Business regulation is overall oriented towards positive business climate. Starting a business is not as quick and easy as in many other countries in the EU, but it is not a major obstacle either, to the setting up of new business ventures. The main problem lies in the administrative requirements of conducting daily operations, which involves sometime unnecessary, lengthy and expensive procedures, all of which incurs significant costs on businesses. Obtaining a construction permit, or getting electricity, are two examples of processes with expensive and long procedures. Licensing restrictions in certain professions and industries are present, lowering competition by providing obstacles to entry. Tax procedures are also complicated to comply with. Labour regulation is mostly flexible when
it comes to temporary contracts: working hours are not rigid due to possible longer workweek in case of increased workload although the maximum number of workdays is set relatively low. Notice periods and severance pay increase with the year in tenure, making more experienced workers more secure in their workplace, but also harder to be employed once in the labour market. Priority rules in the redundancy process and reassignment / retraining obligation and priority rules of employment make the process of hiring and firing complicated.
Being a member of the EU, Poland is a part of its common market and applies its common trade policy.

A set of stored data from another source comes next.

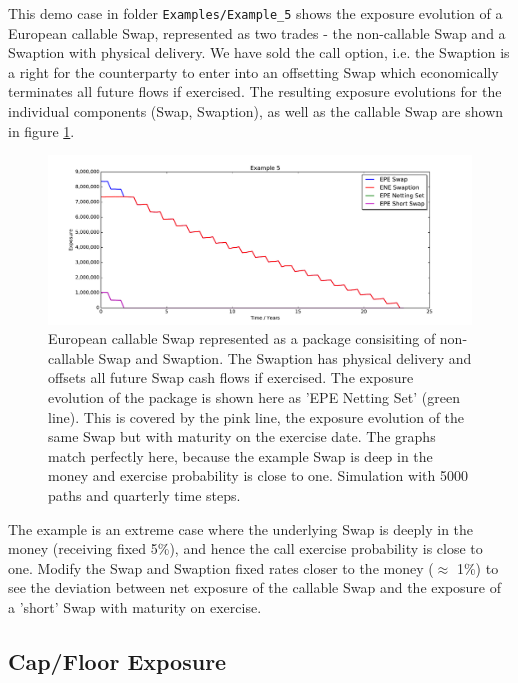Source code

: \documentclass[12pt, a4paper]{article}
\begin{document}
{This demo case in folder {\tt Examples/Example\_5} shows the exposure evolution of a European callable Swap, represented
as two trades - the non-callable Swap and a Swaption with physical delivery. We have sold the call option, i.e. the
Swaption is a right for the counterparty to enter into an offsetting Swap which economically terminates all future flows
if exercised. The resulting exposure evolutions for the individual components (Swap, Swaption), as well as the callable
Swap are shown in figure \ref{fig_4}.
\begin{figure}[h!]
\begin{center}
\includegraphics[scale=0.45]{mpl_callable_swap.pdf}
\end{center}
\caption{European callable Swap represented as a package consisiting of non-callable Swap and Swaption. The Swaption has
  physical delivery and offsets all future Swap cash flows if exercised. The exposure evolution of the package is shown
  here as 'EPE Netting Set' (green line). This is covered by the pink line, the exposure evolution of the same Swap but
  with maturity on the exercise date. The graphs match perfectly here, because the example Swap is deep in the money and
  exercise probability is close to one. Simulation with 5000 paths and quarterly time steps.}
\label{fig_4}
\end{figure}
The example is an extreme case where the underlying Swap is deeply in the money (receiving fixed 5\%), and hence the
call exercise probability is close to one. Modify the Swap and Swaption fixed rates closer to the money ($\approx$ 1\%)
to see the deviation between net exposure of the callable Swap and the exposure of a 'short' Swap with maturity on
exercise.

\subsection{Cap/Floor Exposure}\label{sec:capfloor}

}
\end{document}
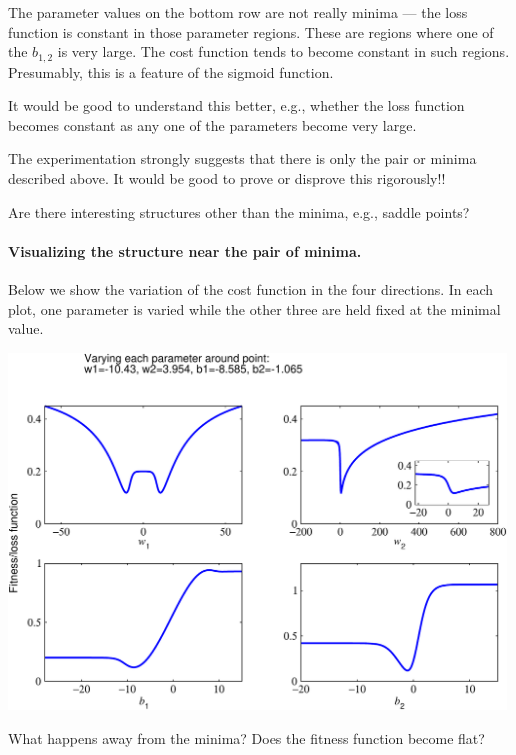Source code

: \documentclass[12pt,a4paper]{article}
\begin{document}
The parameter values on the bottom row are not really minima --- the loss function is constant in
those parameter regions.  These are regions where one of the $b_{1,2}$ is very large.  The cost
function tends to become constant in such regions.  Presumably, this is a feature of the sigmoid
function.  

It would be good to understand this better, e.g., whether the loss function becomes constant as any
one of the parameters become very large.

The experimentation strongly suggests that there is only the pair or minima described above.  It
would be good to prove or disprove this rigorously!!   

Are there interesting structures other than the minima, e.g., saddle points?  



\paragraph{Visualizing the structure near the pair of minima.}

Below we show the variation of the cost function in the four directions.  In each plot, one
parameter is varied while the other three are held fixed at the minimal value.

\smallskip

\begin{center}
\includegraphics[width=0.99\textwidth]{Images/3node_largedomain_fitness_a_01}
\end{center}


What happens away from the minima?  Does the fitness function become flat?  
\end{document}
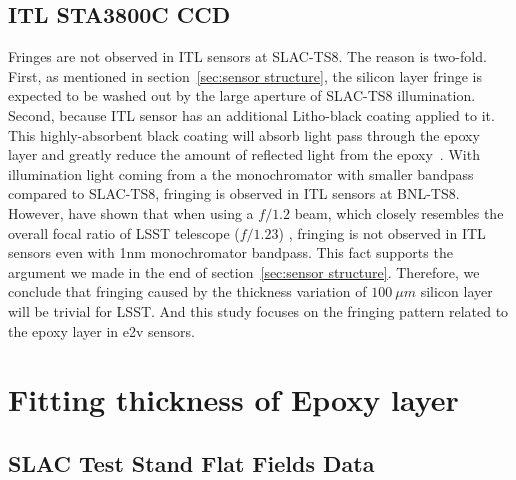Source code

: \documentclass[twocolumn]{aastex63} %
\begin{document}
\begin{CJK*}{UTF8}{gbsn}
\subsection{ITL STA3800C CCD} \label{sec: ITL sensor}
Fringes are not observed in ITL sensors at SLAC-TS8. The reason is two-fold. First, as mentioned in section~\ref{sec:sensor structure}, the silicon layer fringe is expected to be washed out by the large aperture of SLAC-TS8 illumination. Second, because ITL sensor has an additional Litho-black coating applied to it. This highly-absorbent black coating will absorb light pass through the epoxy layer and greatly reduce the amount of reflected light from the epoxy~\citep{Connor22}. With illumination light coming from a the monochromator with smaller bandpass compared to SLAC-TS8, fringing is observed in ITL sensors at BNL-TS8. However, \citet{Craig20} have shown that when using a $f/1.2$ beam, which closely resembles the overall focal ratio of LSST telescope ($f/1.23$) \citep{Ivezi19}, fringing is not observed in ITL sensors even with 1nm monochromator bandpass. This fact supports the argument we made in the end of section~\ref{sec:sensor structure}. Therefore, we conclude that fringing caused by the thickness variation of $100\ \mu m$ silicon layer will be trivial for LSST. And this study focuses on the fringing pattern related to the epoxy layer in e2v sensors.

\section{Fitting thickness of Epoxy layer} \label{sec:Frining_fitting}

\subsection{SLAC Test Stand Flat Fields Data} \label{subsec:SLAC-TS8}


\end{CJK*}
\end{document}
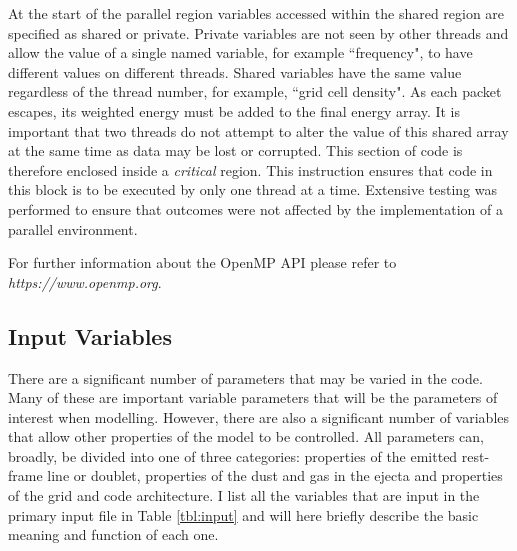 	At the start of the parallel region variables accessed within the shared region are specified as shared or private.  Private variables are not seen by other threads and allow the value of a single named variable, for example ``frequency", to have different values on different threads.  Shared variables have the same value regardless of the thread number, for example, ``grid cell density".  As each packet escapes, its weighted energy must be added to the final energy array.  It is important that two threads do not attempt to alter the value of this shared array at the same time as data may be lost or corrupted. This section of code is therefore enclosed inside a \textit{critical} region.  This instruction ensures that code in this block is to be executed by only one thread at a time.  Extensive testing was performed to ensure that outcomes were not affected by the implementation of a parallel environment.
	
	For further information about the OpenMP API please refer to \textit{https://www.openmp.org}.
	
	\subsection{Input Variables}
	
	There are a significant number of parameters that may be varied in the code.  Many of these are important variable parameters that will be the parameters of interest when modelling.  However, there are also a significant number of variables that allow other properties of the model to be controlled.  All parameters can, broadly,  be divided into one of three categories:  properties of the emitted rest-frame line or doublet, properties of the dust and gas in the ejecta and properties of the grid and code architecture.  I list all the variables that are input in the primary input file in Table \ref{tbl:input} and will here briefly describe the basic meaning and function of each one.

Tariffs are low (simple average tariff is set at 5.47% and most of products have either lower tariffs or none at all, excluding the agriculture products). Capital controls introduced by the National bank of Poland to stop the inflow of short-term capital at the offset of the financial crisis are still present. Documentation for the international trade is not burdensome, however the process of standardization and certification for the imports of goods from non-EU countries is complicated and it incurs costs. Good public infrastructure makes transportation costs of goods low, fostering trade. Major market for Polish products is the EU, most notably Germany and Czech Republic. The Russian
Federation is another important trade partner, whereby the restrictions on trade imposed by the Russian government due to the armed conflict in Ukraine have damaged Polish agriculture export.